Jay Mathew hits just as hard as his Clarkston High School football teammates. He counts down the warm-up exercises just like his teammates. To them, Mathew is just another football player.
The freshman linebacker/running back is profoundly deaf and has worked hard to be just like his teammates.
That effort was noticeable at a recent practice when Mathew was taking part in a tackling drill. After a teammate tackled him and knocked him to the ground, Mathew got up, held out his hands and gestured toward himself, as if to say “bring it on.”
Mathew was a standout last season for the Freedom Middle School team and now is trying to earn playing time at Clarkston. By all accounts, Mathew is fitting in well.
“I’ve got to stay close to him and move him around sometimes,” Clarkston coach Jay Rollerson said. “It’s not necessarily a challenge, just something different we have to do. Our other players are great about it. His teammates from Freedom Middle School understand him perfectly.”
Mathew has been playing football for about nine years, so he knows the routine. On offense, Mathew watches for a foot signal by the Clarkston quarterback to determine if he goes in motion on a particular play. On defense, Rollerson uses hand signals for the entire team, so Mathew just has to learn them like everyone else.
“My dad helps me learn how to do the plays,” Mathew said. My dad (Jerry Mathew Jr.) and coach (Rollerson) help me on offense and defense. My dad comes to some of the practices and talks to coach. He lets him know what’s up.”
Mathew also gets assistance when needed from Kelli Livingston, one of six interpreters on staff at Clarkston. Mathew is one of several deaf students participating in different activities this fall–softball, drill team, band, football and dance team.
He also participates in track and is contemplating joining the wrestling team this winter. Mathew, who has a spotter touch the back of his leg to signal the start of a race, ran on the 400- and 1,600-meter relay teams in middle school.
“He’s not different to (his teammates),” Livingston said. “At one of our first practices, a defensive player told me, ‘Tell Jay to look at me, I’ll tell him what to do.’ They think of him as just one of their teammates.”
Most of Mathew’s adjustment comes from moving up from middle school to the varsity level, not learning to compensate for his lack of hearing.

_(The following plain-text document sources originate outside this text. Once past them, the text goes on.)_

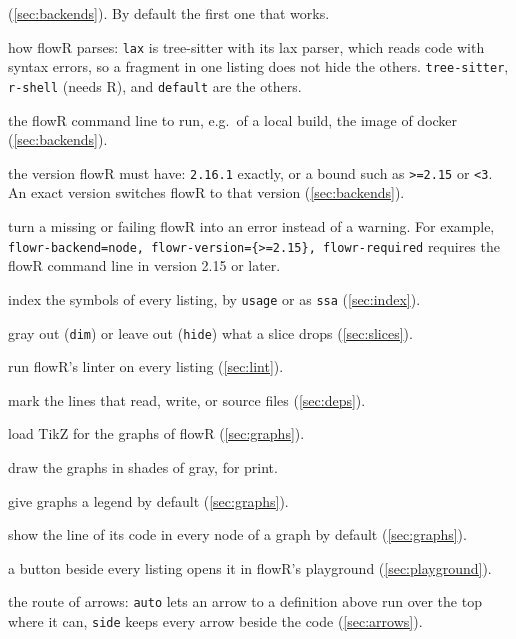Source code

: \documentclass[10pt,DIV=12]{scrartcl}
\let\TT\texttt
\newcommand\code{\lstinline[language=lLatex,language addons=latex,basicstyle=\ttfamily,columns=flexible,keepspaces]}
\begin{document}
\begin{description}
  (\cref{sec:backends}). By default the first one that works.
\item {} how flowR parses: \TT{lax} is tree-sitter with its lax parser,
  which reads code with syntax errors, so a fragment in one listing does not hide the others.
  \TT{tree-sitter}, \TT{r-shell} (needs R), and \TT{default} are the others.
\item {} the flowR command line to run, e.g.\ of a local build,  the
  image of docker (\cref{sec:backends}).
\item {} the version flowR must have: \TT{2.16.1} exactly, or a bound such as
  \TT{>=2.15} or \TT{<3}. An exact version switches flowR to that version (\cref{sec:backends}).
\item {} turn a missing or failing flowR into an error instead of a
  warning. For example, \code|flowr-backend=node, flowr-version={>=2.15}, flowr-required| requires the
  flowR command line in version 2.15 or later.
\item {} index the symbols of every listing, by \TT{usage} or as \TT{ssa} (\cref{sec:index}).
\item {} gray out (\TT{dim}) or leave out (\TT{hide}) what a slice drops (\cref{sec:slices}).
\item {} run flowR's linter on every listing (\cref{sec:lint}).
\item {} mark the lines that read, write, or source files (\cref{sec:deps}).
\item {} load TikZ for the graphs of flowR (\cref{sec:graphs}).
\item {} draw the graphs in shades of gray, for print.
\item {} give graphs a legend by default (\cref{sec:graphs}).
\item {} show the line of its code in every node of a graph by default (\cref{sec:graphs}).
\item {} a button beside every listing opens it in flowR's playground (\cref{sec:playground}).
\item {} the route of arrows: \TT{auto} lets an arrow to a definition above run
  over the top where it can, \TT{side} keeps every arrow beside the code (\cref{sec:arrows}).

\end{description}
\end{document}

“Sometimes I get emotional when things are hard,” Mathew said. “It’s harder in high school to learn the different plays. Sometimes I feel like I’m at a disadvantage when I have to look at the interpreter when the coach is talking.”
However, a symbiotic relationship exists among the team.
“I help them and they help me,” Mathew said. “Any time it’s the first time doing something, you get confused. I just try to do my best. They see how I get emotional, but they support me. I support them, too.”